Collaborative brand building: Striving towards grander goals

By on May 19, 2014

It may not be a stunning revelation that for humanity, the need to compete is regarded as natural – but only as natural as the need to cooperate writes Carla Enslin, National Academic Head of The IIE Vega School of Brand Leadership and Vice Chair of the Brand Council of South Africa. 

These two driving forces and the interaction between them are central to human nature. While the competitive nature of strategic brand building is easily acknowledged, the cooperative need may not be.

Strategic brand building is primarily practiced on two levels. A brand sets goals and defines itself by competitive frameworks. When the competitive landscape and its conditions are understood, a brand can draft clear and accountable goals and define the territory it aims to conquer.

However, goal setting is not particularly useful if not properly contextualised and motivated. The question is to what end do we aim to compete and achieve identified targets?

The competitive nature of strategy requires commitment to a clear purpose that is unique and adds value to peoples’ lives. This applies to any brand, whether it is a retail organisation, social movement, or a country brand. Goals and targets serve a particular purpose, which is how brand and business strategy finds alignment and competing makes sense.

One important consequence of serving purpose, but not the sole reason, is deriving profits. As Kellogg once argued, “the purpose of business is to add value to people’s lives.

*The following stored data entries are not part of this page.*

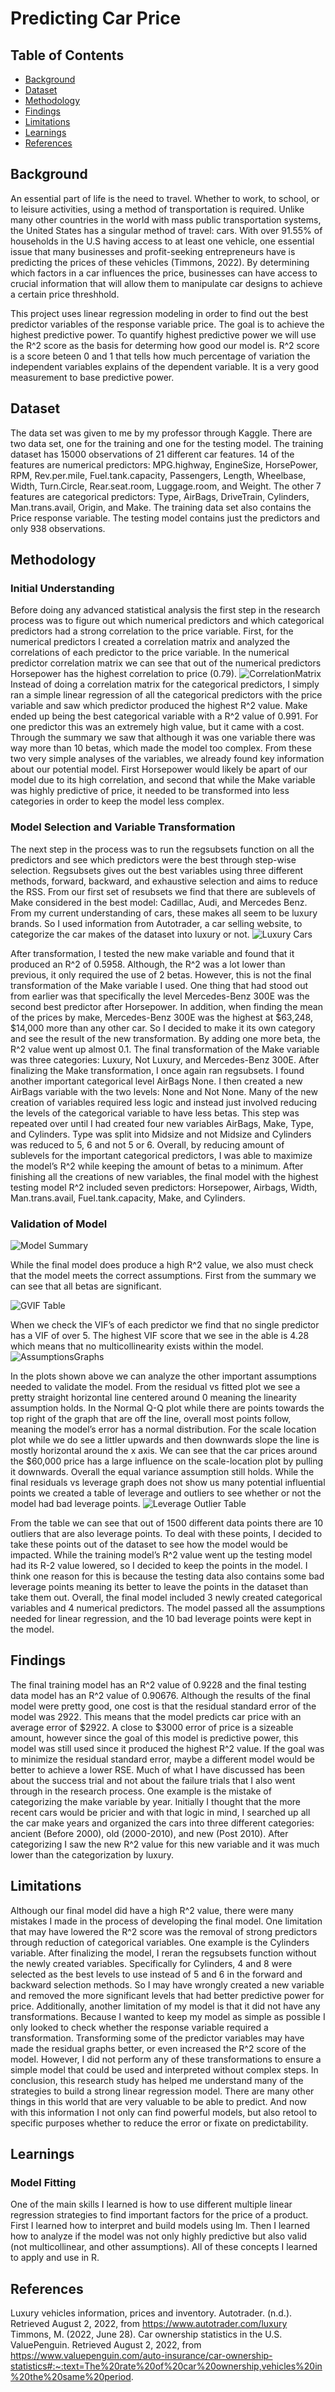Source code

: # Predicting Car Price

## Table of Contents
* [Background](#background)
* [Dataset](#dataset)
* [Methodology](#methodology)
* [Findings](#findings)
* [Limitations](#limitations)
* [Learnings](#learnings) 
* [References](#references)

## Background
An essential part of life is the need to travel. Whether to work, to school, or to leisure activities, using a method of transportation is required. Unlike many other countries in the world with mass public transportation systems, the United States has a singular method of travel: cars. With over 91.55% of households in the U.S having access to at least one vehicle, one essential issue that many businesses and profit-seeking entrepreneurs have is predicting the prices of these vehicles (Timmons, 2022). By determining which factors in a car influences the price, businesses can have access to crucial information that will allow them to manipulate car designs to achieve a certain price threshhold. 

This project uses linear regression modeling in order to find out the best predictor variables of the response variable price. The goal is to achieve the highest predictive power. To quantify highest predictive power we will use the R^2 score as the basis for determing how good our model is. R^2 score is a score beteen 0 and 1 that tells how much percentage of variation the independent variables explains of the dependent variable. It is a very good measurement to base predictive power. 

## Dataset
The data set was given to me by my professor through Kaggle. There are two data set, one for the training and one for the testing model. The training dataset has 15000 observations of 21 different car features. 14 of the features are numerical predictors: MPG.highway, EngineSize, HorsePower, RPM, Rev.per.mile, Fuel.tank.capacity, Passengers, Length, Wheelbase, Width, Turn.Circle, Rear.seat.room, Luggage.room, and Weight. The other 7 features are categorical predictors: Type, AirBags, DriveTrain, Cylinders, Man.trans.avail, Origin, and Make. The training data set also contains the Price response variable. The testing model contains just the predictors and only 938 observations.

## Methodology 

### Initial Understanding
Before doing any advanced statistical analysis the first step in the research process was to figure out which numerical predictors and which categorical predictors had a strong correlation to the price variable. First, for the numerical predictors I created a correlation matrix and analyzed the correlations of each predictor to the price variable. In the numerical predictor correlation matrix we can see that out of the numerical predictors Horsepower has the highest correlation to price (0.79). 
![CorrelationMatrix](https://user-images.githubusercontent.com/78633730/182768925-107914cc-f261-4bda-ae28-ed60a443fe08.png)
Instead of doing a correlation matrix for the categorical predictors, I simply ran a simple linear regression of all the categorical predictors with the price variable and saw which predictor produced the highest R^2 value. Make ended up being the best categorical variable with a R^2 value of 0.991. For one predictor this was an extremely high value, but it came with a cost. Through the summary we saw that although it was one variable there was way more than 10 betas, which made the model too complex. From these two very simple analyses of the variables, we already found key information about our potential model. First Horsepower would likely be apart of our model due to its high correlation, and second that while the Make variable was highly predictive of price, it needed to be transformed into less categories in order to keep the model less complex. 

### Model Selection and Variable Transformation 
The next step in the process was to run the regsubsets function on all the predictors and see which predictors were the best through step-wise selection. Regsubsets gives out the best variables using three different methods, forward, backward, and exhaustive selection and aims to reduce the RSS. From our first set of resubsets we find that there are sublevels of Make considered in the best model: Cadillac, Audi, and Mercedes Benz. From my current understanding of cars, these makes all seem to be luxury brands. So I used information from Autotrader, a car selling website, to categorize the car makes of the dataset into luxury or not.
![Luxury Cars](https://user-images.githubusercontent.com/78633730/182769087-6a9dfab7-427a-4e30-ae02-008be26bba26.png)

After transformation, I tested the new make variable and found that it produced an R^2 of 0.5958. Although, the R^2 was a lot lower than previous, it only required the use of 2 betas. However, this is not the final transformation of the Make variable I used. One thing that had stood out from earlier was that specifically the level Mercedes-Benz 300E was the second best predictor after Horsepower. In addition, when finding the mean of the prices by make, Mercedes-Benz 300E was the highest at $63,248, $14,000 more than any other car. So I decided to make it its own category and see the result of the new transformation. By adding one more beta, the R^2 value went up almost 0.1. The final transformation of the Make variable was three categories: Luxury, Not Luxury, and Mercedes-Benz 300E. After finalizing the Make transformation, I once again ran regsubsets. I found another important categorical level AirBags None. I then created a new AirBags variable with the two levels: None and Not None. Many of the new creation of variables required less logic and instead just involved reducing the levels of the categorical variable to have less betas. This step was repeated over until I had created four new variables AirBags, Make, Type, and Cylinders. Type was split into Midsize and not Midsize and Cylinders was reduced to 5, 6 and not 5 or 6. Overall, by reducing amount of sublevels for the important categorical predictors, I was able to maximize the model’s R^2 while keeping the amount of betas to a minimum. After finishing all the creations of new variables, the final model with the highest testing model R^2 included seven predictors: Horsepower, Airbags, Width, Man.trans.avail, Fuel.tank.capacity, Make, and Cylinders.

### Validation of Model
![Model Summary](https://user-images.githubusercontent.com/78633730/182769091-02bae23c-55dc-4b6e-8ef0-471b473e5538.png)

While the final model does produce a high R^2 value, we also must check that the model meets the correct assumptions. First from the summary we can see that all betas are significant.

![GVIF Table](https://user-images.githubusercontent.com/78633730/182768928-698ec0b6-246a-4ee1-a577-476e95b0ca45.png)

When we check the VIF’s of each predictor we find that no single predictor has a VIF of over 5. The highest VIF score that we see in the able is 4.28 which means that no multicollinearity exists within the model.
![AssumptionsGraphs](https://user-images.githubusercontent.com/78633730/182769051-61109f33-edd2-46dc-a8d7-dbcaa744a1b2.png)

In the plots shown above we can analyze the other important assumptions needed to validate the model. From the residual vs fitted plot we see a pretty straight horizontal line centered around 0 meaning the linearity assumption holds. In the Normal Q-Q plot while there are points towards the top right of the graph that are off the line, overall most points follow, meaning the model’s error has a normal distribution. For the scale location plot while we do see a littler upwards and then downwards slope the line is mostly horizontal around the x axis. We can see that the car prices around the $60,000 price has a large influence on the scale-location plot by pulling it downwards. Overall the equal variance assumption still holds. While the final residuals vs leverage graph does not show us many potential influential points we created a table of leverage and outliers to see whether or not the model had bad leverage points. 
![Leverage Outlier Table](https://user-images.githubusercontent.com/78633730/182769062-cf4936e1-35cf-425d-b051-01d3c1a85f48.png)

From the table we can see that out of 1500 different data points there are 10 outliers that are also leverage points. To deal with these points, I decided to take these points out of the dataset to see how the model would be impacted. While the training model’s R^2 value went up the testing model had its R-2 value lowered, so I decided to keep the points in the model. I think one reason for this is because the testing data also contains some bad leverage points meaning its better to leave the points in the dataset than take them out. Overall, the final model included 3 newly created categorical variables and 4 numerical predictors. The model passed all the assumptions needed for linear regression, and the 10 bad leverage points were kept in the model. 

## Findings
The final training model has an R^2 value of 0.9228 and the final testing data model has an R^2 value of 0.90676. Although the results of the final model were pretty good, one cost is that the residual standard error of the model was 2922. This means that the model predicts car price with an average error of $2922. A close to $3000 error of price is a sizeable amount, however since the goal of this model is predictive power, this model was still used since it produced the highest R^2 value. If the goal was to minimize the residual standard error, maybe a different model would be better to achieve a lower RSE. Much of what I have discussed has been about the success trial and not about the failure trials that I also went through in the research process. One example is the mistake of categorizing the make variable by year. Initially I thought that the more recent cars would be pricier and with that logic in mind, I searched up all the car make years and organized the cars into three different categories: ancient (Before 2000), old (2000-2010), and new (Post 2010). After categorizing I saw the new R^2 value for this new variable and it was much lower than the categorization by luxury. 

## Limitations 
Although our final model did have a high R^2 value, there were many mistakes I made in the process of developing the final model. One limitation that may have lowered the R^2 score was the removal of strong predictors through reduction of categorical variables. One example is the Cylinders variable. After finalizing the model, I reran the regsubsets function without the newly created variables. Specifically for Cylinders, 4 and 8 were selected as the best levels to use instead of 5 and 6 in the forward and backward selection methods. So I may have wrongly created a new variable and removed the more significant levels that had better predictive power for price. 
Additionally, another limitation of my model is that it did not have any transformations. Because I wanted to keep my model as simple as possible I only looked to check whether the response variable required a transformation. Transforming some of the predictor variables may have made the residual graphs better, or even increased the R^2 score of the model. However, I did not perform any of these transformations to ensure a simple model that could be used and interpreted without complex steps. 
In conclusion, this research study has helped me understand many of the strategies to build a strong linear regression model. There are many other things in this world that are very valuable to be able to predict. And now with this information I not only can find powerful models, but also retool to specific purposes whether to reduce the error or fixate on predictability.

## Learnings

### Model Fitting
One of the main skills I learned is how to use different multiple linear regression strategies to find important factors for the price of a product. First I learned how to interpret and build models using lm. Then I learned how to analyze if the model was not only highly predictive but also valid (not multicollinear, and other assumptions). All of these concepts I learned to apply and use in R. 

## References
Luxury vehicles information, prices and inventory. Autotrader. (n.d.). Retrieved August 2, 2022, from https://www.autotrader.com/luxury 
Timmons, M. (2022, June 28). Car ownership statistics in the U.S. ValuePenguin. Retrieved August 2, 2022, from https://www.valuepenguin.com/auto-insurance/car-ownership-statistics#:~:text=The%20rate%20of%20car%20ownership,vehicles%20in%20the%20same%20period. 


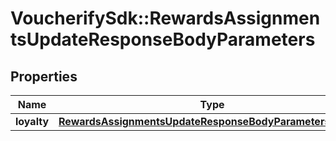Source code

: # VoucherifySdk::RewardsAssignmentsUpdateResponseBodyParameters

## Properties

| Name | Type | Description | Notes |
| ---- | ---- | ----------- | ----- |
| **loyalty** | [**RewardsAssignmentsUpdateResponseBodyParametersLoyalty**](RewardsAssignmentsUpdateResponseBodyParametersLoyalty.md) |  | [optional] |

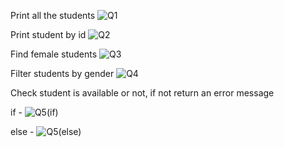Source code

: Print all the students
![Q1](https://github.com/user-attachments/assets/7a8226f9-d88d-4680-ab92-3e908bcfd6d4)

Print student by id
![Q2](https://github.com/user-attachments/assets/2ea48af7-b74b-479a-9c13-3c4541095114)

Find female students
![Q3](https://github.com/user-attachments/assets/999a2a84-c5b5-4f2d-a352-4130627b9183)

Filter students by gender
![Q4](https://github.com/user-attachments/assets/d3dc99a9-9c44-499d-9417-08008e3d7ad6)

Check student is available or not, if not return an error message

if - ![Q5(if)](https://github.com/user-attachments/assets/47485c89-e08c-48fa-9317-f3e8e2ff0afd)

else - ![Q5(else)](https://github.com/user-attachments/assets/2d951996-d25d-4c75-9933-c682e94bbcc7)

The consequence of doing that well is that you make a handsome profit”.

While there can be significant value to a healthy competitive orientation in brand building, a cooperative or collaborative approach is as valuable in order to reach higher order goals such as category and social development ideals.  Strategic brand building will then involve collaboration with respected competitors to co-design and implement initiatives that serve the best interests of the category, its stakeholders and resources.

Among the many exciting initiatives, one particular project that is a collaboration among competitors toward category and country goals is called Platform 6. This is a training programme to better equip high school design teachers to engage learners in the purpose and practice of design.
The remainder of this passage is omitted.